Барака Обаму обвиняют в том, что, увлекшись «перезагрузками» с Кремлем, он отказался от ценностного подхода и стремится заключать сделки, закрывая глаза на состояние демократии и прав человека в России. В этом одни видят слабость, другие – глупость и наивность. Впрочем, если попробовать непредвзято оценить отношение нынешнего Белого дома к Москве, то легко прийти к выводу, что его главная составляющая – это безразличие. Слегка утрируя, можно сказать, что Обаме все равно, что будет в России. Будучи реалистами, он и его соратники понимают, что той угрозы, которую нес Советский Союз, Россия не сможет нести больше никогда – она кратно слабее, и тенденция понижательная. При этом Россия слишком велика и своеобразна, чтобы Вашингтон имел реалистичную надежду ее трансформировать в выгодном для Запада ключе. Если Москва когда-то и придет к умозаключению о необходимости стратегического сближения с Западом, то только сама и под воздействием объективных экономических и геополитических обстоятельств, но не в результате давления на нее из Вашингтона или Брюсселя. В то же время Россия и в нынешнем, и в будущем виде, даже если ее существенного усиления не произойдет, сохранит – хотя бы в силу своего географического положения и остающихся рычагов – способность влиять на процессы и территории, представляющие для США жизненный интерес.
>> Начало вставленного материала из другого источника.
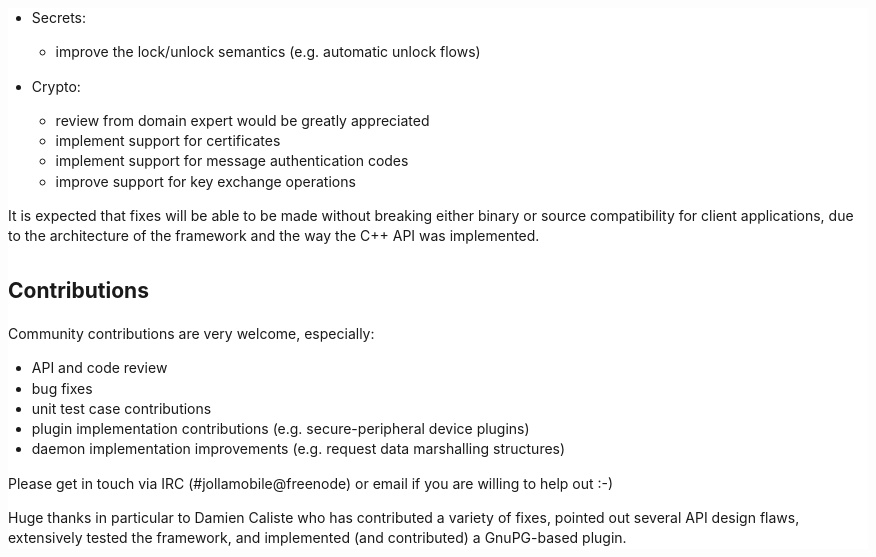 - Secrets:
  - improve the lock/unlock semantics (e.g. automatic unlock flows)

- Crypto:
  - review from domain expert would be greatly appreciated
  - implement support for certificates
  - implement support for message authentication codes
  - improve support for key exchange operations

It is expected that fixes will be able to be made without breaking either
binary or source compatibility for client applications, due to the
architecture of the framework and the way the C++ API was implemented.

## Contributions

Community contributions are very welcome, especially:

  - API and code review
  - bug fixes
  - unit test case contributions
  - plugin implementation contributions (e.g. secure-peripheral device plugins)
  - daemon implementation improvements (e.g. request data marshalling structures)

Please get in touch via IRC (#jollamobile@freenode) or email if you
are willing to help out :-)

Huge thanks in particular to Damien Caliste who has contributed a variety
of fixes, pointed out several API design flaws, extensively tested the
framework, and implemented (and contributed) a GnuPG-based plugin.


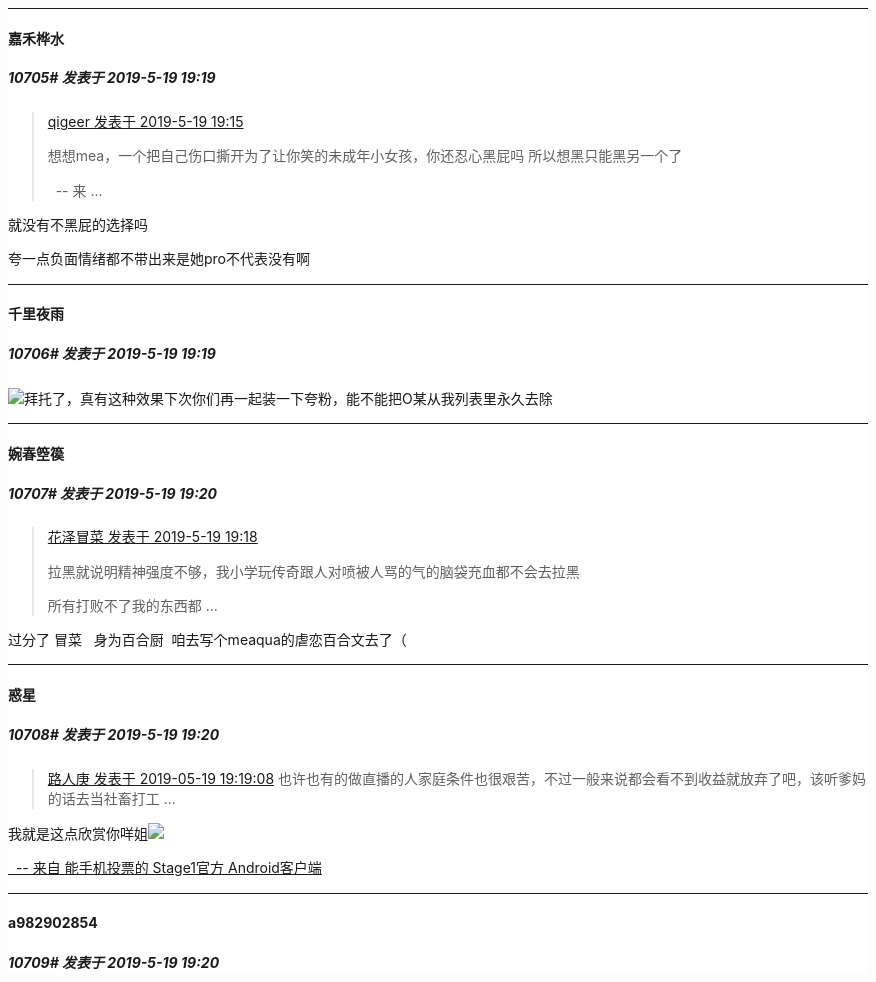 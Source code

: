 
*****

####  嘉禾桦水  
##### 10705#       发表于 2019-5-19 19:19


<blockquote><a href="httphttps://bbs.saraba1st.com/2b/forum.php?mod=redirect&amp;goto=findpost&amp;pid=43763650&amp;ptid=1829754" target="_blank">qigeer 发表于 2019-5-19 19:15</a>

想想mea，一个把自己伤口撕开为了让你笑的未成年小女孩，你还忍心黑屁吗 所以想黑只能黑另一个了


  -- 来 ...</blockquote>
就没有不黑屁的选择吗


夸一点负面情绪都不带出来是她pro不代表没有啊


*****

####  千里夜雨  
##### 10706#       发表于 2019-5-19 19:19


<img src="https://static.saraba1st.com/image/smiley/face2017/067.png" referrerpolicy="no-referrer">拜托了，真有这种效果下次你们再一起装一下夸粉，能不能把O某从我列表里永久去除


*****

####  婉春箜篌  
##### 10707#       发表于 2019-5-19 19:20


<blockquote><a href="httphttps://bbs.saraba1st.com/2b/forum.php?mod=redirect&amp;goto=findpost&amp;pid=43763685&amp;ptid=1829754" target="_blank">花泽冒菜 发表于 2019-5-19 19:18</a>

拉黑就说明精神强度不够，我小学玩传奇跟人对喷被人骂的气的脑袋充血都不会去拉黑

所有打败不了我的东西都 ...</blockquote>
过分了 冒菜   身为百合厨  咱去写个meaqua的虐恋百合文去了（


*****

####  惑星  
##### 10708#       发表于 2019-5-19 19:20


<blockquote><a href="httphttps://bbs.saraba1st.com/2b/forum.php?mod=redirect&amp;goto=findpost&amp;pid=43763694&amp;ptid=1829754" target="_blank">路人庚 发表于 2019-05-19 19:19:08</a>
也许也有的做直播的人家庭条件也很艰苦，不过一般来说都会看不到收益就放弃了吧，该听爹妈的话去当社畜打工 ...</blockquote>我就是这点欣赏你咩姐<img src="https://static.saraba1st.com/image/smiley/face2017/018.png" referrerpolicy="no-referrer">

[  -- 来自 能手机投票的 Stage1官方 Android客户端](https://www.coolapk.com/apk/140634)


*****

####  a982902854  
##### 10709#       发表于 2019-5-19 19:20
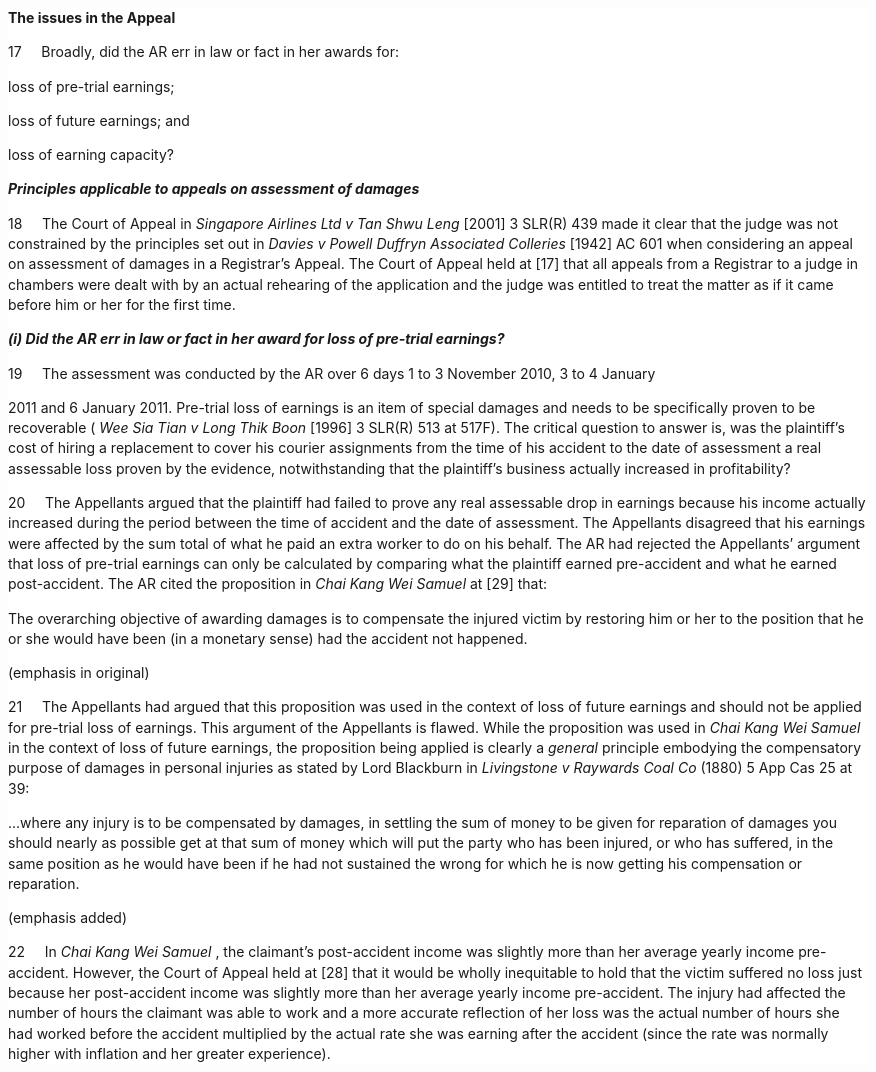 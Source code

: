 **The issues in the Appeal** 

17     Broadly, did the AR err in law or fact in her awards for:

 loss of pre-trial earnings; 

 loss of future earnings; and 

 loss of earning capacity? 

**_Principles applicable to appeals on assessment of damages_** 

18     The Court of Appeal in _Singapore Airlines Ltd v Tan Shwu Leng_ [2001] 3 SLR(R) 439 made it clear that the judge was not constrained by the principles set out in _Davies v Powell Duffryn Associated Colleries_ [1942] AC 601 when considering an appeal on assessment of damages in a Registrar’s Appeal. The Court of Appeal held at [17] that all appeals from a Registrar to a judge in chambers were dealt with by an actual rehearing of the application and the judge was entitled to treat the matter as if it came before him or her for the first time. 

**_(i) Did the AR err in law or fact in her award for loss of pre-trial earnings?_** 

19     The assessment was conducted by the AR over 6 days 1 to 3 November 2010, 3 to 4 January 


2011 and 6 January 2011. Pre-trial loss of earnings is an item of special damages and needs to be specifically proven to be recoverable ( _Wee Sia Tian v Long Thik Boon_ [1996] 3 SLR(R) 513 at 517F). The critical question to answer is, was the plaintiff’s cost of hiring a replacement to cover his courier assignments from the time of his accident to the date of assessment a real assessable loss proven by the evidence, notwithstanding that the plaintiff’s business actually increased in profitability? 

20     The Appellants argued that the plaintiff had failed to prove any real assessable drop in earnings because his income actually increased during the period between the time of accident and the date of assessment. The Appellants disagreed that his earnings were affected by the sum total of what he paid an extra worker to do on his behalf. The AR had rejected the Appellants’ argument that loss of pre-trial earnings can only be calculated by comparing what the plaintiff earned pre-accident and what he earned post-accident. The AR cited the proposition in _Chai Kang Wei Samuel_ at [29] that: 

 The overarching objective of awarding damages is to compensate the injured victim by restoring him or her to the position that he or she would have been (in a monetary sense) had the accident not happened. 

 (emphasis in original) 

21     The Appellants had argued that this proposition was used in the context of loss of future earnings and should not be applied for pre-trial loss of earnings. This argument of the Appellants is flawed. While the proposition was used in _Chai Kang Wei Samuel_ in the context of loss of future earnings, the proposition being applied is clearly a _general_ principle embodying the compensatory purpose of damages in personal injuries as stated by Lord Blackburn in _Livingstone v Raywards Coal Co_ (1880) 5 App Cas 25 at 39: 

 ...where any injury is to be compensated by damages, in settling the sum of money to be given for reparation of damages you should nearly as possible get at that sum of money which will put the party who has been injured, or who has suffered, in the same position as he would have been if he had not sustained the wrong for which he is now getting his compensation or reparation. 

 (emphasis added) 

22     In _Chai Kang Wei Samuel_ , the claimant’s post-accident income was slightly more than her average yearly income pre-accident. However, the Court of Appeal held at [28] that it would be wholly inequitable to hold that the victim suffered no loss just because her post-accident income was slightly more than her average yearly income pre-accident. The injury had affected the number of hours the claimant was able to work and a more accurate reflection of her loss was the actual number of hours she had worked before the accident multiplied by the actual rate she was earning after the accident (since the rate was normally higher with inflation and her greater experience). 
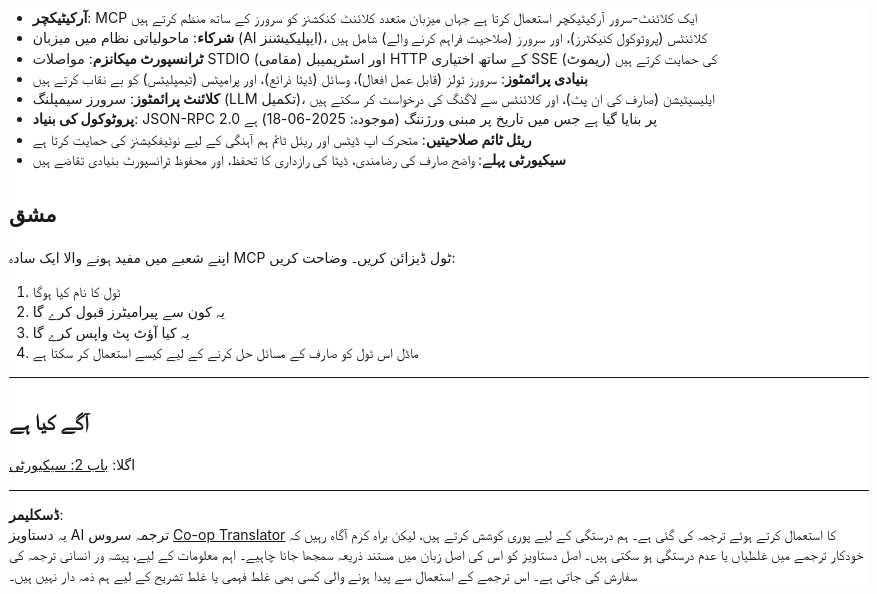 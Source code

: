 - **آرکیٹیکچر**: MCP ایک کلائنٹ-سرور آرکیٹیکچر استعمال کرتا ہے جہاں میزبان متعدد کلائنٹ کنکشنز کو سرورز کے ساتھ منظم کرتے ہیں  
- **شرکاء**: ماحولیاتی نظام میں میزبان (AI ایپلیکیشنز)، کلائنٹس (پروٹوکول کنیکٹرز)، اور سرورز (صلاحیت فراہم کرنے والے) شامل ہیں  
- **ٹرانسپورٹ میکانزم**: مواصلات STDIO (مقامی) اور اسٹریمیبل HTTP کے ساتھ اختیاری SSE (ریموٹ) کی حمایت کرتے ہیں  
- **بنیادی پرائمٹوز**: سرورز ٹولز (قابل عمل افعال)، وسائل (ڈیٹا ذرائع)، اور پرامپٹس (ٹیمپلیٹس) کو بے نقاب کرتے ہیں  
- **کلائنٹ پرائمٹوز**: سرورز سیمپلنگ (LLM تکمیل)، ایلیسیٹیشن (صارف کی ان پٹ)، اور کلائنٹس سے لاگنگ کی درخواست کر سکتے ہیں  
- **پروٹوکول کی بنیاد**: JSON-RPC 2.0 پر بنایا گیا ہے جس میں تاریخ پر مبنی ورژننگ (موجودہ: 2025-06-18) ہے  
- **ریئل ٹائم صلاحیتیں**: متحرک اپ ڈیٹس اور ریئل ٹائم ہم آہنگی کے لیے نوٹیفکیشنز کی حمایت کرتا ہے  
- **سیکیورٹی پہلے**: واضح صارف کی رضامندی، ڈیٹا کی رازداری کا تحفظ، اور محفوظ ٹرانسپورٹ بنیادی تقاضے ہیں  

## مشق

اپنے شعبے میں مفید ہونے والا ایک سادہ MCP ٹول ڈیزائن کریں۔ وضاحت کریں:
1. ٹول کا نام کیا ہوگا  
2. یہ کون سے پیرامیٹرز قبول کرے گا  
3. یہ کیا آؤٹ پٹ واپس کرے گا  
4. ماڈل اس ٹول کو صارف کے مسائل حل کرنے کے لیے کیسے استعمال کر سکتا ہے  

---

## آگے کیا ہے

اگلا: [باب 2: سیکیورٹی](../02-Security/README.md)  

---

**ڈسکلیمر**:  
یہ دستاویز AI ترجمہ سروس [Co-op Translator](https://github.com/Azure/co-op-translator) کا استعمال کرتے ہوئے ترجمہ کی گئی ہے۔ ہم درستگی کے لیے پوری کوشش کرتے ہیں، لیکن براہ کرم آگاہ رہیں کہ خودکار ترجمے میں غلطیاں یا عدم درستگی ہو سکتی ہیں۔ اصل دستاویز کو اس کی اصل زبان میں مستند ذریعہ سمجھا جانا چاہیے۔ اہم معلومات کے لیے، پیشہ ور انسانی ترجمہ کی سفارش کی جاتی ہے۔ اس ترجمے کے استعمال سے پیدا ہونے والی کسی بھی غلط فہمی یا غلط تشریح کے لیے ہم ذمہ دار نہیں ہیں۔ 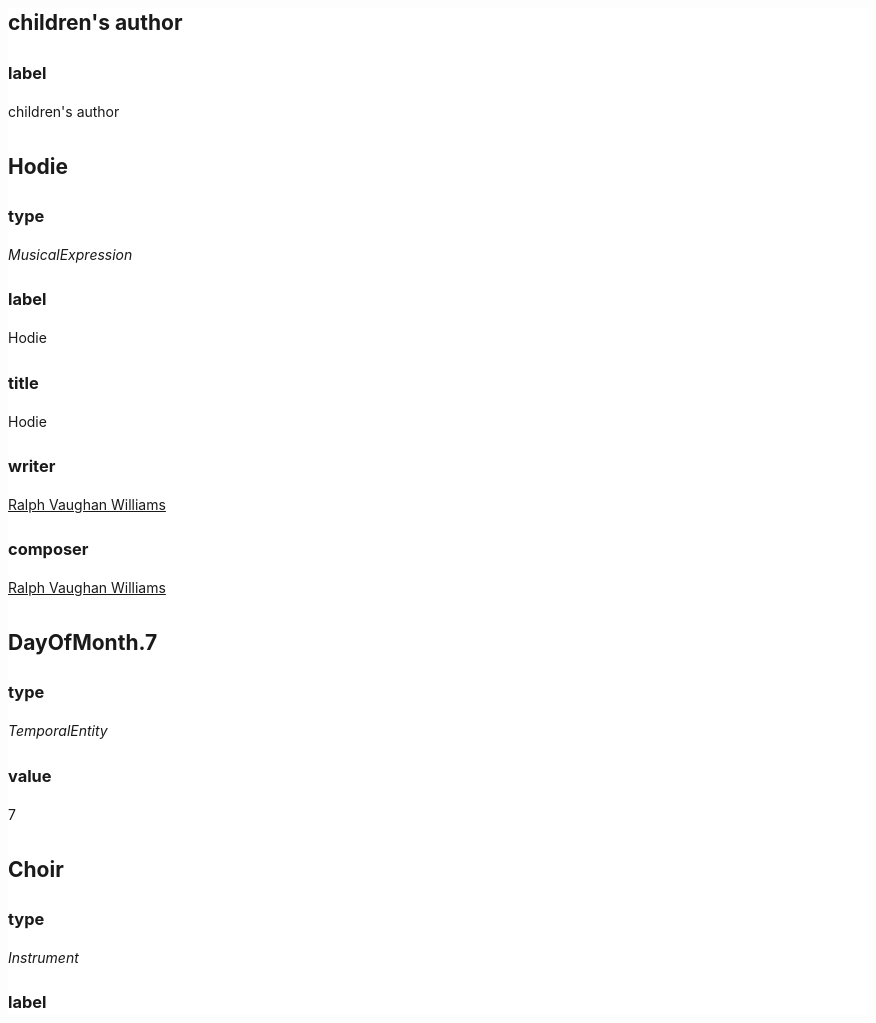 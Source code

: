 ## children's author

### label


children's author

## Hodie

### type


*MusicalExpression*

### label


Hodie

### title


Hodie

### writer


[Ralph Vaughan Williams](#Ralph-Vaughan-Williams)

### composer


[Ralph Vaughan Williams](#Ralph-Vaughan-Williams)

## DayOfMonth.7

### type


*TemporalEntity*

### value


7

## Choir

### type


*Instrument*

### label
Из этого вытекает сугубо инструментальная тактика. Россия нужна для того, чтобы Америка могла решать некоторые очень конкретные задачи. Фактически повестка дня свелась к взаимодействию по поводу локальных конфликтов – Сирии, Афганистана, Ирана, возможно, КНДР. Все это – классическая дипломатическая работа того типа, как велась сто, пятьдесят лет назад и будет вестись всегда. И все. Никаких иных планов в отношении России у сегодняшнего Вашингтона нет и, рискну сказать, быть не может. Америка сейчас не в том состоянии, чтобы заниматься грандиозными прожектами переустройства мира или даже отдельных государств – неутешительные результаты недавних попыток можно видеть по всему Ближнему Востоку. А если речь идет только о достижении ограниченного числа конкретных результатов – американская традиция сотрудничества с режимами, бесконечно далекими от системы ценностей Соединенных Штатов, более чем богата.

Критики Обамы почему-то исходят из того, что Америка должна что-то сделать для изменения ситуации в России. Такое предположение имело бы основания, если бы Россию, как СССР, воспринимали в качестве источника очень большой угрозы. Но поскольку этого нет и не будет, факелоносцем свободы ради свободы США не станут, просто незачем. В «холодную войну» ценности были одним из элементов арсенала острого противостояния, но когда оно прекратилось, использовать их как оружие уже не обязательно.

Существует один сценарий, при котором ценностная самоидентификация может вновь послужить основой для консолидации политического Запада на новой основе. Вполне очевидно, что главным полем противостояния вXXIвеке будет экономика, а не поле военной битвы. За последние пару лет Вашингтон выдвинул две инициативы, которые – в случае успеха – могут изменить глобальный ландшафт. Это идея Транстихоокеанского партнерства (зона свободной торговли США и их партнеров в Азии) и Трансатлантической зоны свободной торговли (Северная Америка плюс Евросоюз). Понятно, что главным «адресатом» является Китай, рост которого вызывает опасения у всех. Подобное мегаобъединение вполне может диктовать КНР правила поведения на рынках, а именно способность навязывать экономические правила игры является сегодня залогом доминирования.

Так вот идейной основой такого проекта могут вновь стать западные ценности как определенный маркер принадлежности к клубу. Вот тогда перед Россией встанет по-настоящему сложный вопрос – как вести себя и к какому из новых «полюсов» присоединяться, ведь чтобы лавировать с выгодой для себя на фоне подобного противостояния гигантов у Москвы просто может не хватить веса и ресурсов. Но это – объективные экономические процессы, которые будут проходить вне зависимости от того, станет ли администрация США клеймить скатывание России к авторитаризму или нет.